Sr. R&D Manager - Software Technologies - AMD, Markham ON CA
The Software Technologies Team are responsible for forward-looking research and development for AMD’s future products. Due to growth, we are seeking senior manager who will be lead a small team of high-caliber R&D engineers working on leading-edge technologies in AI, Machine Learning, Advanced Graphics, and Multimedia. You will work under the direction of software architecture leadership and be responsible for strategic technical deliverables for the company. You will oversee onsite and remote team members across global geographic regions. You will have well-established experience managing a technology R&D team in machine learning and/or 3D graphics, working in a fast-paced, multi-faceted collaborative environment. You will demonstrate a strong knowledge of technical program management and all phases of the SDLC, particularly in the areas of managing the Early Concept and Feasibility stages of a Software Engineering Project. You will also have experience with Windows, Linux and ChromeBook based systems and their respective device driver and firmware models.
Software Engineering and Solutions Manager - The University of North Carolina at Chapel Hill, Chapel Hill NC USA
The Software Engineering and Solutions Manager (SESM) is responsible for design, project management, support, and team leadership of projects supporting researchers’ and educators’ use of RENCI software systems.
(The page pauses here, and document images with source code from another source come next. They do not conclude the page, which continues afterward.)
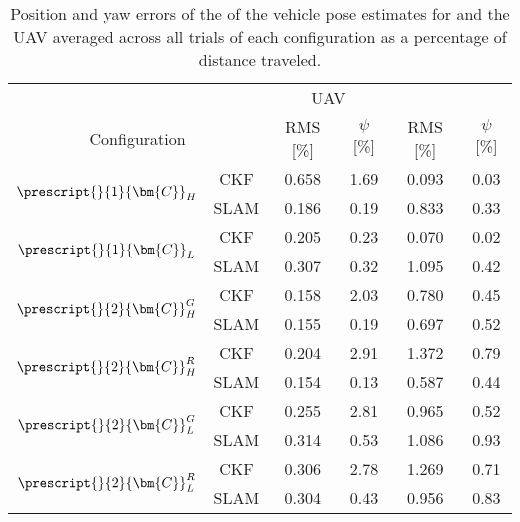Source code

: \begin{table}
	\centering
	\caption{Position and yaw errors of the of the vehicle pose estimates for  and the UAV averaged across all trials of each configuration as a percentage of distance traveled.}
	\label{tab:EvD}
	\renewcommand{\arraystretch}{1.25}
	\begin{tabular}{c c | c c | c c }
		\toprule
		\toprule
		& &\multicolumn{2}{c|}{UAV} 
		& \multicolumn{2}{c}{\textsub{UGV}{1}}  \\ 
		\multicolumn{2}{c|}{Configuration} & RMS [\%] & $\psi$ [\%] & RMS [\%] & $\psi$ [\%]  \\ 
		\midrule
			\multirow{2}{*}{$\prescript{}{1}{\bm{C}}_{H}^{}$}
				& CKF  &  0.658 &   1.69&  0.093 &   0.03 \\
				& SLAM &  0.186 &   0.19&  0.833 &   0.33 \\
		\midrule
			\multirow{2}{*}{$\prescript{}{1}{\bm{C}}_{L}^{}$}
				& CKF  &  0.205 &   0.23&  0.070 &   0.02 \\
				& SLAM &  0.307 &   0.32&  1.095 &   0.42 \\
		\midrule
			\multirow{2}{*}{$\prescript{}{2}{\bm{C}}_{H}^{G}$}
				& CKF  &  0.158 &   2.03&  0.780 &   0.45 \\
				& SLAM &  0.155 &   0.19&  0.697 &   0.52 \\
		\midrule
			\multirow{2}{*}{$\prescript{}{2}{\bm{C}}_{H}^{R}$}
				& CKF  &  0.204 &   2.91&  1.372 &   0.79 \\
				& SLAM &  0.154 &   0.13&  0.587 &   0.44 \\
		\midrule
			\multirow{2}{*}{$\prescript{}{2}{\bm{C}}_{L}^{G}$}
				& CKF  &  0.255 &   2.81&  0.965 &   0.52 \\
				& SLAM &  0.314 &   0.53&  1.086 &   0.93 \\
		\midrule
			\multirow{2}{*}{$\prescript{}{2}{\bm{C}}_{L}^{R}$}
				& CKF  &  0.306 &   2.78&  1.269 &   0.71 \\
				& SLAM &  0.304 &   0.43&  0.956 &   0.83 \\
		\toprule
		\toprule
	\end{tabular}
	\renewcommand{\arraystretch}{1}
\end{table}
The SESM, in close collaboration with the Director of the Software Architecture Group, will advance RENCI’s mission by providing reliable, responsive capabilities to the research and education communities at UNC Chapel Hill and our partners in federally sponsored research. This includes developing funding proposals, both individually and in collaboration with local and national teams to federal agencies, foundations, and state and local governments supporting research at the convergence of domain sciences, data science, and cloud computing. The SESM will also effectively manage sponsored research awards, and author publications. The SESM will work with faculty and other stakeholders to advance RENCI’s mission in the research and practice of cloud native devops with continuous delivery.
Manager - IT DevOps - National Renwable Energy Laboratory, Golden CO USA
The National Renewable Energy Laboratory (NREL) is a leader in the U.S. Department of Energy’s effort to secure an energy future that is both environmentally and economically sustainable. Information Technology Services seeks a Manager for the DevOps team. Are you a passionate DevOps Manager with deep technical know-how and hands-on experience implementing various practices and tools in the DevOps toolchain? Are you interested in growing a DevOps team while promoting the DevOps culture in our research and IT organizations? In this working manager role, you will lead, manage, and work side by side a diverse group of smart, innovative, problem solving technical staff in the deployment and support of complex, high visibility IT solutions.